The truth is that what conservatives call political correctness is often better described as "people telling you not to be such a jerk." But for today's Republican, if people think you're a jerk then you must be doing something right, and the political correctness charge has become an all-purpose answer to criticism of any sort. You say my facts are wrong? I'm not going to knuckle under to your political correctness! You say my beliefs are abominable? Take your political correctness and shove it! It's a way to pose as a brave truth-teller, even if all that's actually happening is that people are pointing out that you're a brave crap-teller.
There's no question that the obsession with political correctness on the right has its roots in the slow decline of a certain kind of privilege certain people used to enjoy. Not caring about other people's fortunes, let alone their feelings, is a big part of that privilege. But as women and minorities of all kinds have fought for their rights in recent decades, they've also drawn attention to the ways oppression is enacted in a broad range of behaviors and language. If you're a man who grew up thinking it was perfectly fine to call your secretary "sweetheart" and give her a pat on the behind whenever the mood struck you, existing in today's world can feel like something has been taken away from you. Older people in particular have trouble keeping up with the ways language evolves, including the ways it evolves to not offend people needlessly.

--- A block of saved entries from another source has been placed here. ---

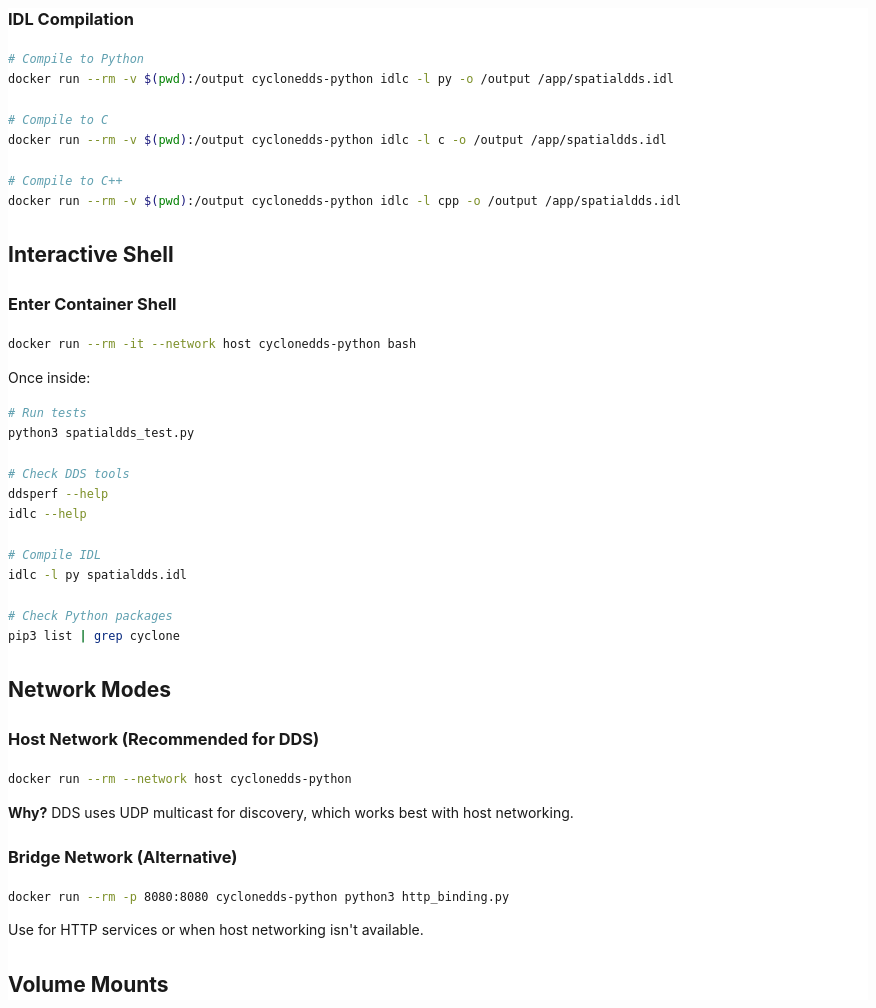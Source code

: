 ### IDL Compilation
```bash
# Compile to Python
docker run --rm -v $(pwd):/output cyclonedds-python idlc -l py -o /output /app/spatialdds.idl

# Compile to C
docker run --rm -v $(pwd):/output cyclonedds-python idlc -l c -o /output /app/spatialdds.idl

# Compile to C++
docker run --rm -v $(pwd):/output cyclonedds-python idlc -l cpp -o /output /app/spatialdds.idl
```

## Interactive Shell

### Enter Container Shell
```bash
docker run --rm -it --network host cyclonedds-python bash
```

Once inside:
```bash
# Run tests
python3 spatialdds_test.py

# Check DDS tools
ddsperf --help
idlc --help

# Compile IDL
idlc -l py spatialdds.idl

# Check Python packages
pip3 list | grep cyclone
```

## Network Modes

### Host Network (Recommended for DDS)
```bash
docker run --rm --network host cyclonedds-python
```

**Why?** DDS uses UDP multicast for discovery, which works best with host networking.

### Bridge Network (Alternative)
```bash
docker run --rm -p 8080:8080 cyclonedds-python python3 http_binding.py
```

Use for HTTP services or when host networking isn't available.

## Volume Mounts
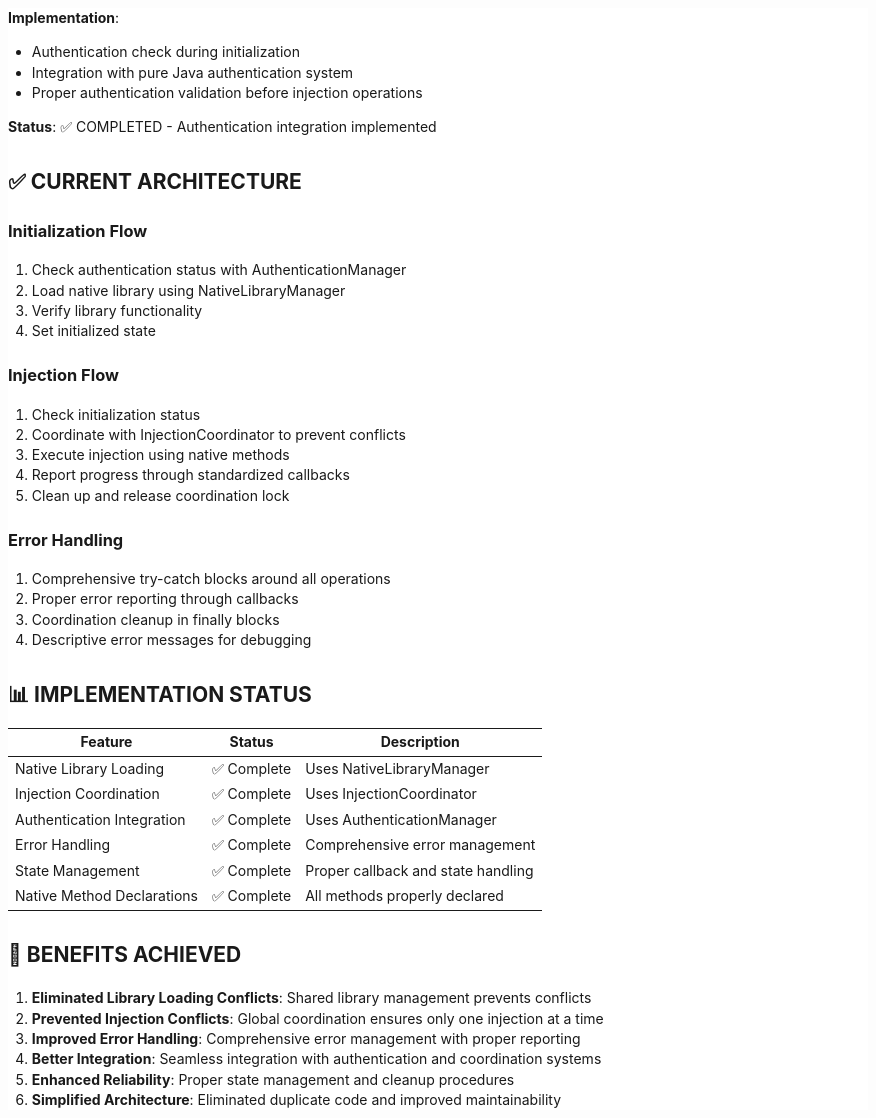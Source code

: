 **Implementation**:

- Authentication check during initialization
- Integration with pure Java authentication system
- Proper authentication validation before injection operations

**Status**: ✅ COMPLETED - Authentication integration implemented

## ✅ CURRENT ARCHITECTURE

### Initialization Flow

1. Check authentication status with AuthenticationManager
2. Load native library using NativeLibraryManager
3. Verify library functionality
4. Set initialized state

### Injection Flow

1. Check initialization status
2. Coordinate with InjectionCoordinator to prevent conflicts
3. Execute injection using native methods
4. Report progress through standardized callbacks
5. Clean up and release coordination lock

### Error Handling

1. Comprehensive try-catch blocks around all operations
2. Proper error reporting through callbacks
3. Coordination cleanup in finally blocks
4. Descriptive error messages for debugging

## 📊 IMPLEMENTATION STATUS

| Feature | Status | Description |
|---------|--------|-------------|
| Native Library Loading | ✅ Complete | Uses NativeLibraryManager |
| Injection Coordination | ✅ Complete | Uses InjectionCoordinator |
| Authentication Integration | ✅ Complete | Uses AuthenticationManager |
| Error Handling | ✅ Complete | Comprehensive error management |
| State Management | ✅ Complete | Proper callback and state handling |
| Native Method Declarations | ✅ Complete | All methods properly declared |

## 🎯 BENEFITS ACHIEVED

1. **Eliminated Library Loading Conflicts**: Shared library management prevents conflicts
2. **Prevented Injection Conflicts**: Global coordination ensures only one injection at a time
3. **Improved Error Handling**: Comprehensive error management with proper reporting
4. **Better Integration**: Seamless integration with authentication and coordination systems
5. **Enhanced Reliability**: Proper state management and cleanup procedures
6. **Simplified Architecture**: Eliminated duplicate code and improved maintainability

But fear not: There's an entire political movement that's here to tell you that you're the victim in all this, particularly when it comes to race. You may have seen me make this point before, but I repeat it because it is so important to understanding what's happening now: Those who make up the audiences for conservative media have been fed a steady diet of racial resentment for years, and the force-feeding became particularly vigorous when Barack Obama became president. They have been told again and again that white people (and white men in particular) are oppressed in America, that liberals are keeping them down because of who they are, and that the principal tool of that oppression is the false charges of racism used to silence and punish them.
They've been told that they're being cowed by minorities and their white liberal allies who want to censor the conservatives who speak the truth. They've been told that Obama is a racial avenger, that literally everything he does is part of his project to punish white people for imagined sins of the past, that any domestic policy conservatives don't like is "reparations" being showered on undeserving black people at the expense of hard-working whites, and that foreign policies they don't like are part of his plan to destroy America's place in the world so that the alien dark-hued victims of long-ago and better-forgotten colonialism may rise.
So when someone like Trump comes along and sets about to insult and offend every disadvantaged group he can find, it's no surprise that lots and lots of conservatives cheer him for "telling it like it is." When Trump and other Republicans pledge that they won't abide political correctness, they're saying to the (largely) older and (almost entirely) white people whose votes they seek: I'll be your voice. Everything you think but realize you shouldn't say out loud, I'll say for you. I'll tell those you-know-whats just what you think of them, and where they can go if they don't like it.
"I'm so tired of this politically correct crap," says Donald Trump, and he knows that plenty of Republican voters feel the same way. So he and the other GOP candidates promise liberation, that they'll unshackle suffering white men from the rhetorical chains that bind them. It's no wonder so many people are cheering.